Abstract

Amiodarone-induced thyrotoxicosis (AIT) is a clinical condition fraught with difficulties and uncertainties both from the diagnostic and therapeutic standpoints (1). Diagnosis and treatment are closely linked, because the diagnostic problems may affect the therapeutic approach and lead to suboptimal treatment and delayed resolution of dysfunction. This, in turn, is risky for the AIT patient, who generally has underlying heart abnormalities (arrhythmias, heart failure) for which prompt restoration and stable maintenance of euthyroidism represent fundamental actions (1). Indeed, AIT is associated with increased mortality, particularly in elderly patients with markedly impaired left ventricular function (2). Thus, at variance with amiodarone-induced hypothyroidism (3), AIT poses relevant and urgent therapeutic problems. What is difficult in AIT is not to diagnose the thyrotoxic state, but the pathophysiologic mechanism(s) underpinning it. Traditionally, although schematically, two main forms of AIT are distinguished (4). Type 1 AIT is a classical form of iodine-induced thyrotoxicosis associated with true hyperthyroidism; thyroid hyperfunction is triggered by the iodine load, and the thyroid gland generally is intrinsically abnormal owing to latent autonomy due to thyroid nodular or autoimmune disease. Type 2 AIT is a form of destructive thyroiditis caused by iodine or, more likely, amiodarone or its metabolite, desethylamiodarone; most cases develop in normal thyroid glands, although a small, diffuse or nodular goiter may sometimes be present.
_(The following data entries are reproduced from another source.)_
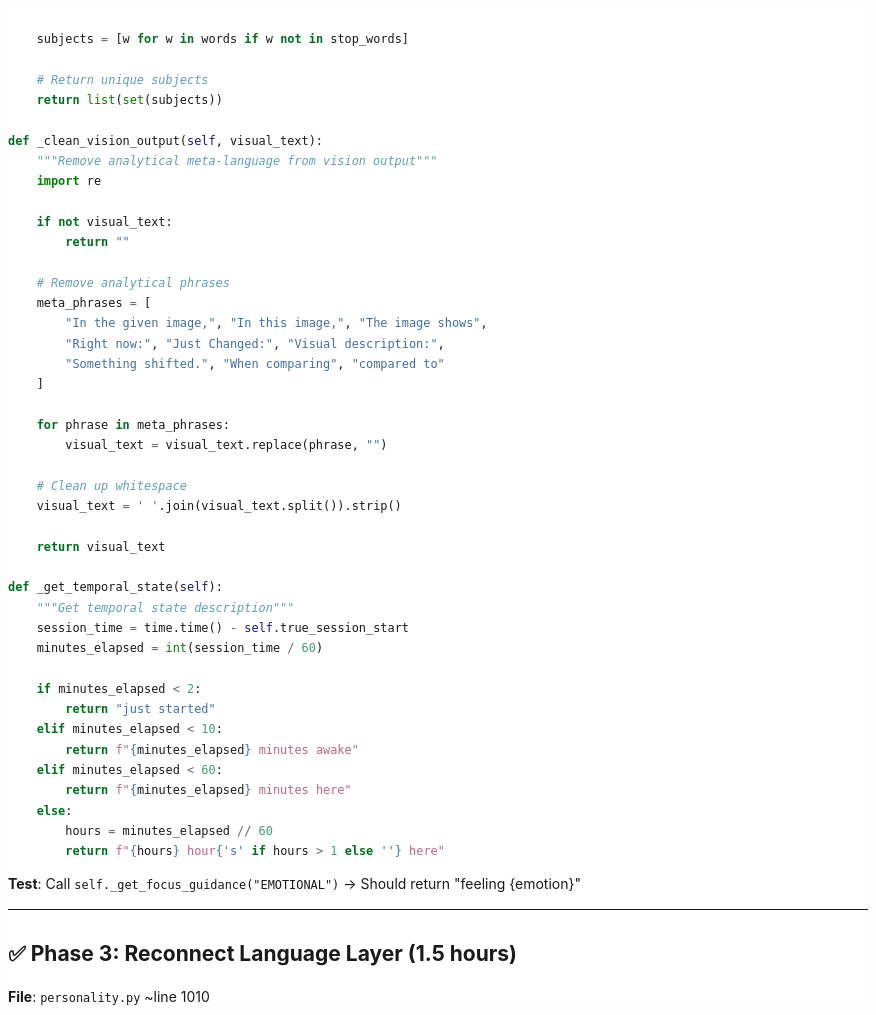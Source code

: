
 ```python
    
    subjects = [w for w in words if w not in stop_words]
    
    # Return unique subjects
    return list(set(subjects))

def _clean_vision_output(self, visual_text):
    """Remove analytical meta-language from vision output"""
    import re
    
    if not visual_text:
        return ""
    
    # Remove analytical phrases
    meta_phrases = [
        "In the given image,", "In this image,", "The image shows",
        "Right now:", "Just Changed:", "Visual description:",
        "Something shifted.", "When comparing", "compared to"
    ]
    
    for phrase in meta_phrases:
        visual_text = visual_text.replace(phrase, "")
    
    # Clean up whitespace
    visual_text = ' '.join(visual_text.split()).strip()
    
    return visual_text

def _get_temporal_state(self):
    """Get temporal state description"""
    session_time = time.time() - self.true_session_start
    minutes_elapsed = int(session_time / 60)
    
    if minutes_elapsed < 2:
        return "just started"
    elif minutes_elapsed < 10:
        return f"{minutes_elapsed} minutes awake"
    elif minutes_elapsed < 60:
        return f"{minutes_elapsed} minutes here"
    else:
        hours = minutes_elapsed // 60
        return f"{hours} hour{'s' if hours > 1 else ''} here"
```

**Test**: Call `self._get_focus_guidance("EMOTIONAL")` → Should return "feeling {emotion}"

---

## ✅ Phase 3: Reconnect Language Layer (1.5 hours)

**File**: `personality.py` ~line 1010
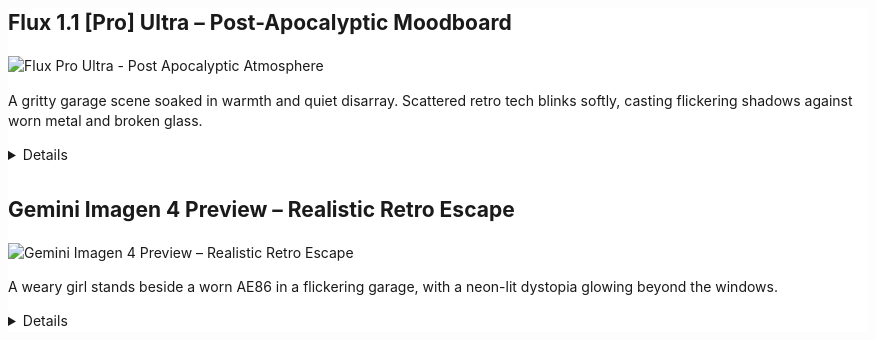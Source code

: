 
## Flux 1.1 [Pro] Ultra – Post-Apocalyptic Moodboard

![Flux Pro Ultra - Post Apocalyptic Atmosphere](https://cdn.ebadfd.tech/escaping-the-static-wallpapers/flux-1_1pro-ultra-mood-post-apocalyptic-atmosphere-sel.png)

A gritty garage scene soaked in warmth and quiet disarray. Scattered retro tech blinks softly, casting flickering shadows against worn metal and broken glass.

<details
summary="Prompt Details"
details="Create a widescreen desktop wallpaper in a retro-futuristic 80s sci-fi anime style, strongly inspired by the moody, post-apocalyptic atmosphere of Serial Experiments Lain. Scene setting: A dimly lit, cluttered garage filled with broken, flickering retro computers, scattered tools, and tech debris. The environment is gritty but intimate, evoking a nostalgic, melancholic vibe. Key focal points: A Toyota AE86 Trueno 2-door coupé (specifically the coupe models produced between 1972–1979 and 1983–2000), painted gray. The car features signature pop-up headlights, shows subtle wear, and looks functional. The car must be the 2-door coupé model, never the liftback or any other variant. A cute Japanese woman with short, unstyled hair, wearing a slightly wrinkled office pantsuit (no skirt). She appears a bit tired from dealing with the broken tech but remains human, gentle, and relatable — not zombie-like or overly stylized. She stands near the car, preparing to drive away for a quiet escape. Background and mood: Through the garage windows, a neon-lit, ruined retro-futuristic cityscape is faintly visible, hinting at a harsh, post-apocalyptic world outside. The garage glows with warm, flickering light from the retro computers, contrasting with the cool neon hues outside. The overall tone is nostalgic, melancholic, quietly hopeful — a personal moment of calm amidst a broken retro-future. Color palette: Strictly follow this palette inspired by Serial Experiments Lain’s muted and contrasting tones: base00: #181b23, base01: #2a2f3a, base02: #3c3836, base03: #665c54, base04: #d3c8ba, base05: #eae3d9, base06: #f3eee5, base07: #f3eee5, base08: #d36c6c, base09: #e7a953, base0A: #f6c982, base0B: #a8c074, base0C: #78b6bc, base0D: #4d8dc4, base0E: #b18bbb, base0F: #d65d0e"
></details>


## Gemini Imagen 4 Preview – Realistic Retro Escape

![Gemini Imagen 4 Preview – Realistic Retro Escape](https://cdn.ebadfd.tech/escaping-the-static-wallpapers/Gemini-imagen-4-preview-tired-girl.png)

A weary girl stands beside a worn AE86 in a flickering garage, with a neon-lit dystopia glowing beyond the windows.

<details
summary="Prompt Details"
details="Retro-futuristic 80s anime style. A dimly lit, cluttered garage filled with broken, flickering retro computers and scattered tools, evoking a nostalgic, melancholic vibe. Centered is a gray Toyota AE86 Trueno 2-door coupé with signature pop-up headlights, showing slight wear, yet functional and thoughtfully positioned at a distance. Adjacent, a cute Japanese woman with short, unstyled hair, dressed in a slightly wrinkled office pantsuit, exudes a tired yet gentle expression as she stands by the car, ready for a quiet escape. Through the garage windows, a neon-lit, ruined retro-futuristic cityscape suggests a harsh post-apocalyptic world. The garage glows with warm flickering light from retro computers, contrasting with the cool neon hues outside. Inspired by Serial Experiments Lain's color palette, featuring deep base00 #181b23, muted base01 #2a2f3a, and neutral base03 #665c54, with occasional highlights of base04 #d3c8ba."
></details>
AIT may occur at any time during amiodarone therapy and even long after amiodarone withdrawal (1). Clinical presentation of the two forms does not differ (1). A relevant proportion (about 20%) of patients with type 2 AIT develop hypothyroidism in the long run (5). Type 1 AIT is treated with thionamides with or without potassium perchlorate, but it often is resistant to therapy because of the large intrathyroidal iodine stores (1); on the contrary, type 2 AIT is managed with oral glucocorticoids (6), but the time required to normalize thyroid status may vary depending mainly on thyroid volume and severity of baseline thyrotoxicosis (7).